After all it is the food it lives upon, and not its species, that is responsible for any duck's flavor. Canvasbacks have an immense range, and where no wild celery grows, and they must harden their muscles in the active pursuit of fish, lizards, and other animal diet, they become as tough and rank as a merganser, ignored and even despised members of the duck clan these precieuses ridicules.
The wild celery, or vallisneria spiralis, which is no celery at all, but an eel grass growing entirely beneath the water, took its name from Antonio Vallisneri, an Italian naturalist, and it was passed on as a specific name to the canvasback. When fattened upon it a brace of these ducks often weigh twelve pounds. To secure its buds and roots, the only parts they eat, they must dive and remain a long time under water, only to be robbed on their return many times by the bold baldpates that snatch the celery from their bills the instant their heads appear above water. Several duck farms have been recently established where the common plebeian domestic duck is fed on celery and fattened for the market. Then this vulgar bird is served up at hotels and restaurants as canvasback, at from three to five dollars a plate, and no one, not even the epicure, can tell the difference.

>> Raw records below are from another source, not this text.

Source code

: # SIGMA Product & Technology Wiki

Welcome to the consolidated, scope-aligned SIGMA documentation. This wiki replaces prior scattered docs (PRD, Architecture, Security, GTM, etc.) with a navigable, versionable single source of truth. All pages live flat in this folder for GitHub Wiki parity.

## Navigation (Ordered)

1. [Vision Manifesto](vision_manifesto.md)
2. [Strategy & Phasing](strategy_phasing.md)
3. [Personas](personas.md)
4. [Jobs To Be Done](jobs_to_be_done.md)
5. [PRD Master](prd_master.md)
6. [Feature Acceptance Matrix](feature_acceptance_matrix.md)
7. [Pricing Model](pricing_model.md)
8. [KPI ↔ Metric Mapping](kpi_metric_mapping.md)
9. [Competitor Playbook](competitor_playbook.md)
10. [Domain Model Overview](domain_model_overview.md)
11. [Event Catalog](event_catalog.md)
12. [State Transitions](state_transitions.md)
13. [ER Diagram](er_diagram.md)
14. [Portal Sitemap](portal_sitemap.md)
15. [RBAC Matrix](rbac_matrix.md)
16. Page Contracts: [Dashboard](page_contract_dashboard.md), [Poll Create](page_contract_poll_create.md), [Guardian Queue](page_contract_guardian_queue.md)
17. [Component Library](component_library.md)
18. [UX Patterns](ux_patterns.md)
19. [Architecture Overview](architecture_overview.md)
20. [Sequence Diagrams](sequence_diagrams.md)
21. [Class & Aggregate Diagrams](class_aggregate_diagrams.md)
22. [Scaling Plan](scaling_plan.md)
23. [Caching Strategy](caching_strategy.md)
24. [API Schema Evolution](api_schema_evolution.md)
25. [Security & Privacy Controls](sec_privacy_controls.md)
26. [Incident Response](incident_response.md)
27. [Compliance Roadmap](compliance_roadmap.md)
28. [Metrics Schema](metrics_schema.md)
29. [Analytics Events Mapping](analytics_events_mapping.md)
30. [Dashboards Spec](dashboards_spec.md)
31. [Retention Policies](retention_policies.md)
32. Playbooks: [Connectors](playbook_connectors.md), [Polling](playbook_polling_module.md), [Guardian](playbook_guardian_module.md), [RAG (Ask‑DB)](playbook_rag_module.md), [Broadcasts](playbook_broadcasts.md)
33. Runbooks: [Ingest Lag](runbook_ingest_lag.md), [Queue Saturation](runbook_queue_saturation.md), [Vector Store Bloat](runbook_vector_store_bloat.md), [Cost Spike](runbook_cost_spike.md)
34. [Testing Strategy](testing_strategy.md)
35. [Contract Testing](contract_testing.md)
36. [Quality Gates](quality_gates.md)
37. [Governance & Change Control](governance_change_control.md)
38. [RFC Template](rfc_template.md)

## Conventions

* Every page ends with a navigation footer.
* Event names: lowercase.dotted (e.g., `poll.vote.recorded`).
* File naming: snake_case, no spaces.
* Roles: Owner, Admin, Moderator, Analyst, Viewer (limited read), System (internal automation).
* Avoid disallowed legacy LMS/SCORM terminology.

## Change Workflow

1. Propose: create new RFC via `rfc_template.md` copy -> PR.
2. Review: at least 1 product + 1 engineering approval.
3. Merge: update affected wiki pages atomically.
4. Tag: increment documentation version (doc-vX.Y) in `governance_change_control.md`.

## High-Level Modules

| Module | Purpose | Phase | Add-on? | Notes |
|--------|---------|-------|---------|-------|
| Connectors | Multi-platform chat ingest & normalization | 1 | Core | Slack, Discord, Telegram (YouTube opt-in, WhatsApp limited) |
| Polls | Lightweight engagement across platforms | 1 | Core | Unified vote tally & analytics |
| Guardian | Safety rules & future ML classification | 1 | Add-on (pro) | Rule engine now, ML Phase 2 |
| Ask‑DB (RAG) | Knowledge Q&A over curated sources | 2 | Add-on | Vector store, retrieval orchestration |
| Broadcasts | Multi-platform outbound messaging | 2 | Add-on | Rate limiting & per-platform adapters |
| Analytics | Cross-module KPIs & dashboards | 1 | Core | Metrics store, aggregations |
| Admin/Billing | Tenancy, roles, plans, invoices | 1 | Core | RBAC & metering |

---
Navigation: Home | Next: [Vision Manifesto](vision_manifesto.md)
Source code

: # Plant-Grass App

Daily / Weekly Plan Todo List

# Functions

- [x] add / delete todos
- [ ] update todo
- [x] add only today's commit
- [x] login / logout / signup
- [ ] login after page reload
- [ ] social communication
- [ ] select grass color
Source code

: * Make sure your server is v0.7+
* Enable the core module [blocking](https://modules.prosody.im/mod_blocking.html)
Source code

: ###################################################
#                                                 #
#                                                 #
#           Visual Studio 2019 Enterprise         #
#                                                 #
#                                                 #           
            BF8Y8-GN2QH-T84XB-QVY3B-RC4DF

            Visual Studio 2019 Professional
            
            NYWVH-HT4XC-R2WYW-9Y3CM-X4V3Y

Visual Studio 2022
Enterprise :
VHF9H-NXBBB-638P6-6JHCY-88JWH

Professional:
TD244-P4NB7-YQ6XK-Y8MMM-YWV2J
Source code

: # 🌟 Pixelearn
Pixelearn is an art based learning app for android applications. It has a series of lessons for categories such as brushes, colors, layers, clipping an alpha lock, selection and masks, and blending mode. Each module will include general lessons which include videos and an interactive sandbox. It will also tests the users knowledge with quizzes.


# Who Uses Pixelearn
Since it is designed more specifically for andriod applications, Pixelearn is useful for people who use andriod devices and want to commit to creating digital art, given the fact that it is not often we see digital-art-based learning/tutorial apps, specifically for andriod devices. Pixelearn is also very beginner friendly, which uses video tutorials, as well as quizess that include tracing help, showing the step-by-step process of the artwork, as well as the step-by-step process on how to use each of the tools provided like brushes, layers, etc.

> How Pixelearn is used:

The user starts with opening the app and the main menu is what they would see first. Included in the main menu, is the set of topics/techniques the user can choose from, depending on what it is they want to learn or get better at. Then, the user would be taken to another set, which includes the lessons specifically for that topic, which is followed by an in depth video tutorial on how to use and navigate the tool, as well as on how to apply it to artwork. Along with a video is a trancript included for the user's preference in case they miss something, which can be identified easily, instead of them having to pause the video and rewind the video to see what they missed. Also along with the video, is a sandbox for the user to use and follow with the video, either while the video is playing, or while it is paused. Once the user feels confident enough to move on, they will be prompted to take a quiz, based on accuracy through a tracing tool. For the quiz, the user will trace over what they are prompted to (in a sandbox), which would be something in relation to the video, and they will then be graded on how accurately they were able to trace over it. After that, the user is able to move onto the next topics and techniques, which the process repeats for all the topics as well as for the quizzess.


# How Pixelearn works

Exceedingly shy, wary, restless scouts, the canvasbacks are decoyed within gun range only by the sportsman's subtlest wiles. It is no part of the plan of this book to assist in the already rapid extermination of our game birds by detailing the manifold schemes devised for their capture, which when fully investigated vastly increase our respect for a bird that can save its neck in passing through this land of liberty. This and other diving ducks that wear thick feathered chest protectors may fall to the water, stunned by the sportsman's shot, but quickly revive, and escape under water; while the retriever, nonplussed by their disappearance, is blamed for his stupidity.
One would imagine our ornithologists were writing cook-books, to read their accounts of this duck whose habits have been little studied beyond its feeding grounds in the United States. Its life history is still incomplete, although its nesting habits are supposed to be identical with those of the redhead, and its buff eggs are known to have a bluish tinge. It is in death that the canvasback is glorified.